Work required
Reproduce word for word, from the entries below, the line with "# GamesList-Backend", the line with "- [@ViictorP](https://www.github.com/ViictorP)", and every line between them, and nothing more.
[[ Information supplied open ]]
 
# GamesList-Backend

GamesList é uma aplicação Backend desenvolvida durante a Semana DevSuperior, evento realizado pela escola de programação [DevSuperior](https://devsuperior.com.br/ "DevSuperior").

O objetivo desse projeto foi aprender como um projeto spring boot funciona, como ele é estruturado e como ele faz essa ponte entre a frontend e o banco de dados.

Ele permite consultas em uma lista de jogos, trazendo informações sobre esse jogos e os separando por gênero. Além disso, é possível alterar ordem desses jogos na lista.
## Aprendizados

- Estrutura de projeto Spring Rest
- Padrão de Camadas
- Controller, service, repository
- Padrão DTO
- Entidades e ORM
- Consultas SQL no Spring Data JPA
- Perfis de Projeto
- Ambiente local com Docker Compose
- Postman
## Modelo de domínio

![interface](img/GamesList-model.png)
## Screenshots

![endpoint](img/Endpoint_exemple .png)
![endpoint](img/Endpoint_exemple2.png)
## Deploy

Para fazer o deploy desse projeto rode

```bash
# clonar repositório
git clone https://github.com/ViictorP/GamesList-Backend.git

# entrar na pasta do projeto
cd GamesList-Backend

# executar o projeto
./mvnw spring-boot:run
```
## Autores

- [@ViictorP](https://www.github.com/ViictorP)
[[ Information supplied closed ]]
[[ Information supplied open ]]
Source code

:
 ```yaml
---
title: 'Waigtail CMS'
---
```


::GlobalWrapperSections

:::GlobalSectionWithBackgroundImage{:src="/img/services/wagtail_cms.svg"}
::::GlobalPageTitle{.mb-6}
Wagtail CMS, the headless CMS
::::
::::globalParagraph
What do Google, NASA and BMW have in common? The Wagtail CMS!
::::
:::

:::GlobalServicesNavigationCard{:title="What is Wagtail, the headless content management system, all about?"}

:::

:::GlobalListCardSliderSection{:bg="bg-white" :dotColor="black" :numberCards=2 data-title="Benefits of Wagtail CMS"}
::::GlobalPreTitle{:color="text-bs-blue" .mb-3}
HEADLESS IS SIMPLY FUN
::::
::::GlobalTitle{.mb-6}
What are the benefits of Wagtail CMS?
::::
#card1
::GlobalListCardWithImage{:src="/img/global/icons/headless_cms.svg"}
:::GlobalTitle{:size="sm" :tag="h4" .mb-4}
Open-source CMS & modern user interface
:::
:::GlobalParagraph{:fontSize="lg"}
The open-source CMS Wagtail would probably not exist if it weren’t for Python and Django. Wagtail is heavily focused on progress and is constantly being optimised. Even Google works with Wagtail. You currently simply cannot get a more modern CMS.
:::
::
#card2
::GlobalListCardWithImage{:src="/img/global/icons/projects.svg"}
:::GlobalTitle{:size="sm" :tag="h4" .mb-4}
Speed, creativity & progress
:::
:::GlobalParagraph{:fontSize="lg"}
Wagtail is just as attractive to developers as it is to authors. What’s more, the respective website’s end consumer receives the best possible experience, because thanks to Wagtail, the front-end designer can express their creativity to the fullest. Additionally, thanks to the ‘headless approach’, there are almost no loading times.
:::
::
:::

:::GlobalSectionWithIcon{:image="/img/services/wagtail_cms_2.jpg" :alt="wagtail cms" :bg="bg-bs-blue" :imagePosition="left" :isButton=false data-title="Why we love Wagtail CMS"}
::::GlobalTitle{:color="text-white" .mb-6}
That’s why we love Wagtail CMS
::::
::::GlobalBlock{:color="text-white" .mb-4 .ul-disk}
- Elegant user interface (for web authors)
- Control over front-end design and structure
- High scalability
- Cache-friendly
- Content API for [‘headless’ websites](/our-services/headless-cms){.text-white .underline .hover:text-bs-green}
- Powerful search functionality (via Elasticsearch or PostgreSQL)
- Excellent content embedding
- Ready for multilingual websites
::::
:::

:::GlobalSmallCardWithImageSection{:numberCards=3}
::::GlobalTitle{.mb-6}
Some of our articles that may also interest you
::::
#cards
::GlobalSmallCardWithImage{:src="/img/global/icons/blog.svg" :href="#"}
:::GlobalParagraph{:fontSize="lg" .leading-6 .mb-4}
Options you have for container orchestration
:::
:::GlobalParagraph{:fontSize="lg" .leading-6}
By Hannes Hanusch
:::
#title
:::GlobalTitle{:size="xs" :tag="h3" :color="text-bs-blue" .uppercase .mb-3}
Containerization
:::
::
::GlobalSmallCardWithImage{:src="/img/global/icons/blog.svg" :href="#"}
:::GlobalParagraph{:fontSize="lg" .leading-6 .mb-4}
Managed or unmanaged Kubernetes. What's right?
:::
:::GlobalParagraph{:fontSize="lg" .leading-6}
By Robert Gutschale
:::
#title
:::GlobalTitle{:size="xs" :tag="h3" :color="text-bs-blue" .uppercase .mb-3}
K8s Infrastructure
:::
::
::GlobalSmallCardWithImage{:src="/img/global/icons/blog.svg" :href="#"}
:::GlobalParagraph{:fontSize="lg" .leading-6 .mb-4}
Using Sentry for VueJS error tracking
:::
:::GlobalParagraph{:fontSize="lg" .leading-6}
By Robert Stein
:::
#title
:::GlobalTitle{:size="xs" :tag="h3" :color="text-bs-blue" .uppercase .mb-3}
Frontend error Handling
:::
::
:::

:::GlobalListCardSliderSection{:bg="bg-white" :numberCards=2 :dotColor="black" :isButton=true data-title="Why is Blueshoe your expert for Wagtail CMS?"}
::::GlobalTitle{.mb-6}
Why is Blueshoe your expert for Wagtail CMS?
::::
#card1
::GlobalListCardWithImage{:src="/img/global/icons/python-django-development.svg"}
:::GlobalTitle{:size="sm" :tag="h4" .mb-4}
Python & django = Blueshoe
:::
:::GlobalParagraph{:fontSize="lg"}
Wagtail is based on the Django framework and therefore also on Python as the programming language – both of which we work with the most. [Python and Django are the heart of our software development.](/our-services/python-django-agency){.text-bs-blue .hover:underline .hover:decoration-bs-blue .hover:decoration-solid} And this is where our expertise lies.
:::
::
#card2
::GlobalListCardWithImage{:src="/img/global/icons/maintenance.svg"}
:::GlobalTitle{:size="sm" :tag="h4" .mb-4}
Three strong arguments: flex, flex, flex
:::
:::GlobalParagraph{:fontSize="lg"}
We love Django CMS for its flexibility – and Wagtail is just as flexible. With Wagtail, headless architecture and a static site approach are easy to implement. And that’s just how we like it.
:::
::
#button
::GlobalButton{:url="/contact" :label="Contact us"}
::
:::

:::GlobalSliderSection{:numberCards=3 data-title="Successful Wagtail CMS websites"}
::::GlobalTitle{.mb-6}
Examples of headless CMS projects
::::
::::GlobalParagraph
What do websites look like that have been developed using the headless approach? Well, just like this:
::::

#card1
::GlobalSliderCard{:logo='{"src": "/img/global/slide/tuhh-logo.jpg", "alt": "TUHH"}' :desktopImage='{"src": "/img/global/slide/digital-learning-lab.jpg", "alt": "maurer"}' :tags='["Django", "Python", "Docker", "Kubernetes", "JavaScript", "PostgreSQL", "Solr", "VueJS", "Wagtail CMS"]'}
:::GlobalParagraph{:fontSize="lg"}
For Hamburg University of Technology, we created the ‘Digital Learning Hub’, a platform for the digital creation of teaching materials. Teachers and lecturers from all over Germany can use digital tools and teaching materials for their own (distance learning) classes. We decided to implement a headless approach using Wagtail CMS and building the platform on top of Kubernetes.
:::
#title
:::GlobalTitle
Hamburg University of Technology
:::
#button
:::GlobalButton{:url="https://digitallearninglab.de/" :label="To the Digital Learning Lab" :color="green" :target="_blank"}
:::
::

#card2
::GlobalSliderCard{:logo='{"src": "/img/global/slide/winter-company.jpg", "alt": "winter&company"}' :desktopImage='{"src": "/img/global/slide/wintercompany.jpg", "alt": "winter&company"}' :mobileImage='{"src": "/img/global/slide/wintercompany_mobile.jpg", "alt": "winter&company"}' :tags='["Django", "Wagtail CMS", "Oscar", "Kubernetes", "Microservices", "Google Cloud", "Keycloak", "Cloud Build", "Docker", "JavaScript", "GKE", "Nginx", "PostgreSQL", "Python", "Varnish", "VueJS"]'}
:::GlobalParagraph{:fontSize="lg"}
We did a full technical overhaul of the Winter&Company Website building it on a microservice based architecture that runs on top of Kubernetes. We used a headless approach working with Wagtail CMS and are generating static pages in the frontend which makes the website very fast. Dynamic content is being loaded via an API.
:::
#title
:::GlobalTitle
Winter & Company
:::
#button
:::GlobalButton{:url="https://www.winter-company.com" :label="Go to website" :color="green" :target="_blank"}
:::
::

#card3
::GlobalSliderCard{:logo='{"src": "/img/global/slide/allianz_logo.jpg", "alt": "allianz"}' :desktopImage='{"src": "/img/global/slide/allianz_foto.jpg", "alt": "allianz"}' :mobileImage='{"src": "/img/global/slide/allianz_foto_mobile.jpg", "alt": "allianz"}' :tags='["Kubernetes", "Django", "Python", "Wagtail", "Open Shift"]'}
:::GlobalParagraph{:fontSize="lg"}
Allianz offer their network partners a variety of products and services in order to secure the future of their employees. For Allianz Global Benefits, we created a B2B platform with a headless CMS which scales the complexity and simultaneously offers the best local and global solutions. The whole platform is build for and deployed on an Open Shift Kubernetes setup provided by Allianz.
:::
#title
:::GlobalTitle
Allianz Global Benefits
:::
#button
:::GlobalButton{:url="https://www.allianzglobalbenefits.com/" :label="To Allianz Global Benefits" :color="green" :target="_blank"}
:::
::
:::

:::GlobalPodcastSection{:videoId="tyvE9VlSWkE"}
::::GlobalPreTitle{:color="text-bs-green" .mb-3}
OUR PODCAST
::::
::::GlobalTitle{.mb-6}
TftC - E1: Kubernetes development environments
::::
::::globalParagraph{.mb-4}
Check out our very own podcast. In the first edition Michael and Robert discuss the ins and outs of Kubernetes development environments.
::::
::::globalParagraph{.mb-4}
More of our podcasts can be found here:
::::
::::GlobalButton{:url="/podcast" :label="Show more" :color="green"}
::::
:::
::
[[ Information supplied closed ]]
[[ Information supplied open ]]
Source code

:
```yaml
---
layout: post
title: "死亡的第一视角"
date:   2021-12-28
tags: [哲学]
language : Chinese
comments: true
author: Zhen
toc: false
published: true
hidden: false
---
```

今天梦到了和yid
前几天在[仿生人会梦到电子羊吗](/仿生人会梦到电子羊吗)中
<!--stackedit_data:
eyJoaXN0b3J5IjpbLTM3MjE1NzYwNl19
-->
[[ Information supplied closed ]]
Reply to the exercise
# GamesList-Backend

GamesList é uma aplicação Backend desenvolvida durante a Semana DevSuperior, evento realizado pela escola de programação [DevSuperior](https://devsuperior.com.br/ "DevSuperior").

O objetivo desse projeto foi aprender como um projeto spring boot funciona, como ele é estruturado e como ele faz essa ponte entre a frontend e o banco de dados.

Ele permite consultas em uma lista de jogos, trazendo informações sobre esse jogos e os separando por gênero. Além disso, é possível alterar ordem desses jogos na lista.
## Aprendizados

- Estrutura de projeto Spring Rest
- Padrão de Camadas
- Controller, service, repository
- Padrão DTO
- Entidades e ORM
- Consultas SQL no Spring Data JPA
- Perfis de Projeto
- Ambiente local com Docker Compose
- Postman
## Modelo de domínio

![interface](img/GamesList-model.png)
## Screenshots

![endpoint](img/Endpoint_exemple .png)
![endpoint](img/Endpoint_exemple2.png)
## Deploy

Para fazer o deploy desse projeto rode

```bash
# clonar repositório
git clone https://github.com/ViictorP/GamesList-Backend.git

# entrar na pasta do projeto
cd GamesList-Backend

# executar o projeto
./mvnw spring-boot:run
```
## Autores

- [@ViictorP](https://www.github.com/ViictorP)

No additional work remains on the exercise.